## Provided information
++++++++
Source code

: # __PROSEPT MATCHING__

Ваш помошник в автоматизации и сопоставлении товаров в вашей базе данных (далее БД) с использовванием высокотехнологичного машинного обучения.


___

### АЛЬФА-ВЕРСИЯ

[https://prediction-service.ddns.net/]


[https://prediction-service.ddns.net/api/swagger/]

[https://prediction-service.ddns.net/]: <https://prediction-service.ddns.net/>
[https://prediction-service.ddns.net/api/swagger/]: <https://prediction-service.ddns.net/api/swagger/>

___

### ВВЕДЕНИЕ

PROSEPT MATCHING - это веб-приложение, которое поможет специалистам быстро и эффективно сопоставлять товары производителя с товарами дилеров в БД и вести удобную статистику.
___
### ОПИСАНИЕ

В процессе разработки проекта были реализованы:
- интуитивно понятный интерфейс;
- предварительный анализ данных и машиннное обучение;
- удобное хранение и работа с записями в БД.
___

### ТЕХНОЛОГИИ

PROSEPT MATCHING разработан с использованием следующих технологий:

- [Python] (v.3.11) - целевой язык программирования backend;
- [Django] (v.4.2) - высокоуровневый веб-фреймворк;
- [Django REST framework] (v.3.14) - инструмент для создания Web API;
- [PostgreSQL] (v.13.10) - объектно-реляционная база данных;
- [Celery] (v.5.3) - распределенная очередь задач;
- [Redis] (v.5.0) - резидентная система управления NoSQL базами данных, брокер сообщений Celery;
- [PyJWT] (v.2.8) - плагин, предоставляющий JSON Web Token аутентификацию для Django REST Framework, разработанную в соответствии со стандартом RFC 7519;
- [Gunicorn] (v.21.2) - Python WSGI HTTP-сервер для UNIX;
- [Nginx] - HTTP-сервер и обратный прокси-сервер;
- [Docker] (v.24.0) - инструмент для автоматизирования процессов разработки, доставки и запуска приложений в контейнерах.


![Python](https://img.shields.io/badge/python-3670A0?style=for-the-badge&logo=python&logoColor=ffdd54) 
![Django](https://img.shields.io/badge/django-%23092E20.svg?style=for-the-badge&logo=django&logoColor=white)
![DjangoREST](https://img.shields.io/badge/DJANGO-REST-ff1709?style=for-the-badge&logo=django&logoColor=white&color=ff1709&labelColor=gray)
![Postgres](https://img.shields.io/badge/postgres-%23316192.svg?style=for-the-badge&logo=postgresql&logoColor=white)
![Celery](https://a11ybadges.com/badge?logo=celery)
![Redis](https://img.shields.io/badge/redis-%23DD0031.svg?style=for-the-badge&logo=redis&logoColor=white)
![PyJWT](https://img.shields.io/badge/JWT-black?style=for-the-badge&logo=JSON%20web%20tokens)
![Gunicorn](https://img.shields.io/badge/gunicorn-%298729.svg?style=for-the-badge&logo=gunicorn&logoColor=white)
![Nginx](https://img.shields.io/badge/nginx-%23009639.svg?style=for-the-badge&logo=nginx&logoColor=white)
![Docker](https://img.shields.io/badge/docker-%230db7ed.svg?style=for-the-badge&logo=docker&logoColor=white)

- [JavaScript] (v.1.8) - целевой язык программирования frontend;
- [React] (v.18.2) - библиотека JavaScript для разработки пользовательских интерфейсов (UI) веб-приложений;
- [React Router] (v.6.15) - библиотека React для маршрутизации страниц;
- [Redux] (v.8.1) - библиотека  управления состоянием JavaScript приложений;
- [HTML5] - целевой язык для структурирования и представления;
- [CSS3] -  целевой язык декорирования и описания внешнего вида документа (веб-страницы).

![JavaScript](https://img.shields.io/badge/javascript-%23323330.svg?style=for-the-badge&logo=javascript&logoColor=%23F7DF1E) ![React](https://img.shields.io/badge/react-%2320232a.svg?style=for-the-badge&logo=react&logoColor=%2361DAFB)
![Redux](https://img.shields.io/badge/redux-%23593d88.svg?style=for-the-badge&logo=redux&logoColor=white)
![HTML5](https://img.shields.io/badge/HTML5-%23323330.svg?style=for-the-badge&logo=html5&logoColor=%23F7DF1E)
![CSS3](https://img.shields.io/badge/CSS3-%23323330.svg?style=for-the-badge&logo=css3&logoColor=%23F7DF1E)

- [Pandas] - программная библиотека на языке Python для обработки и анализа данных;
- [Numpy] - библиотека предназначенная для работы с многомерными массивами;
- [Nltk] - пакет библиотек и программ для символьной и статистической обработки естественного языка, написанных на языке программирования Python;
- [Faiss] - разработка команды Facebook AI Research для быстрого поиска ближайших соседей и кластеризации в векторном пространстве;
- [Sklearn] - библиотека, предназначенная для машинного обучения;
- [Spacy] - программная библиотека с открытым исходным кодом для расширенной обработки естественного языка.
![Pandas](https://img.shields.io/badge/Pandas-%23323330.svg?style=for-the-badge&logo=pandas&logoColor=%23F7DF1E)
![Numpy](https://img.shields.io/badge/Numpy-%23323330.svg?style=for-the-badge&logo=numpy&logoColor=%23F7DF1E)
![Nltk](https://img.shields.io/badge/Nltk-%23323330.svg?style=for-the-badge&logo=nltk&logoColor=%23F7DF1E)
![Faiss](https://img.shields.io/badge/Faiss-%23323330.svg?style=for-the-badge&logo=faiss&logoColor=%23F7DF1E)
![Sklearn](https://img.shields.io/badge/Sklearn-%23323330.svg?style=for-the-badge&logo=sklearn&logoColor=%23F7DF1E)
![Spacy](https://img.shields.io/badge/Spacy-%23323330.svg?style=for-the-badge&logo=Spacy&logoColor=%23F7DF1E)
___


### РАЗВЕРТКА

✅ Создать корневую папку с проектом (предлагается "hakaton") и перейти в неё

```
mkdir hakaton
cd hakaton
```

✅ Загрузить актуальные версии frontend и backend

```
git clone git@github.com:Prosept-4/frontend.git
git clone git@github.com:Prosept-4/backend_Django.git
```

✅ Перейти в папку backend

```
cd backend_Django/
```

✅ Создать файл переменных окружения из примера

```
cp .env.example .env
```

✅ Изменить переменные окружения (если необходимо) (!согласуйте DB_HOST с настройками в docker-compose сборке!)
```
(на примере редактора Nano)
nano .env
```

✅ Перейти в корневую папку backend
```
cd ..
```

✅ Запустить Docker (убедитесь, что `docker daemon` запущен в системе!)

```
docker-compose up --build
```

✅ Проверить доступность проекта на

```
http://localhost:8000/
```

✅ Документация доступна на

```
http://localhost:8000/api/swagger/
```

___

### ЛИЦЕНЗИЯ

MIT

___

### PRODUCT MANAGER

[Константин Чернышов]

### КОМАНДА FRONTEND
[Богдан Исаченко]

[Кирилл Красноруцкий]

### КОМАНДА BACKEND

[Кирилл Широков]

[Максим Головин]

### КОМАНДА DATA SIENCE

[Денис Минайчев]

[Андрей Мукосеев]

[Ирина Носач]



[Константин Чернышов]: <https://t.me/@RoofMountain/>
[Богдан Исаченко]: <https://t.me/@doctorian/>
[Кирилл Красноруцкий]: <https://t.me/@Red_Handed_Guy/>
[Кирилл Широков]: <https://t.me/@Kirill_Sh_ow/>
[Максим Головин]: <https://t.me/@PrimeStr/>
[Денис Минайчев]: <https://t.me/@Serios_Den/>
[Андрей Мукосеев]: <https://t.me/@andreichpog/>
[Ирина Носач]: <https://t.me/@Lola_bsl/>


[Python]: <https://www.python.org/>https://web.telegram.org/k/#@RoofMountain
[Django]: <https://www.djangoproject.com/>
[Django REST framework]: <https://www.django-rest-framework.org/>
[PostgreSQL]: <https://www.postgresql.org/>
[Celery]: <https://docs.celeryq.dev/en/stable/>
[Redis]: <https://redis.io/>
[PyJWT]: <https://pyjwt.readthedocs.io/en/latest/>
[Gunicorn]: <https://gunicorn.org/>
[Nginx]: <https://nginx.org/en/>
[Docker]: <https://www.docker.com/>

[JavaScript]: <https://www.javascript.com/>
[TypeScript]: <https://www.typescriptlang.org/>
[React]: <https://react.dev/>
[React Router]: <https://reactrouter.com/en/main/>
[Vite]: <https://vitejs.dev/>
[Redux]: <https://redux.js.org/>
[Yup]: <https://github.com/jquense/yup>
++++++++
## Instructions to follow
In the listing, find each line with the string "целевой" and copy it.

## Task output
- [Python] (v.3.11) - целевой язык программирования backend;
- [JavaScript] (v.1.8) - целевой язык программирования frontend;
- [HTML5] - целевой язык для структурирования и представления;
- [CSS3] -  целевой язык декорирования и описания внешнего вида документа (веб-страницы).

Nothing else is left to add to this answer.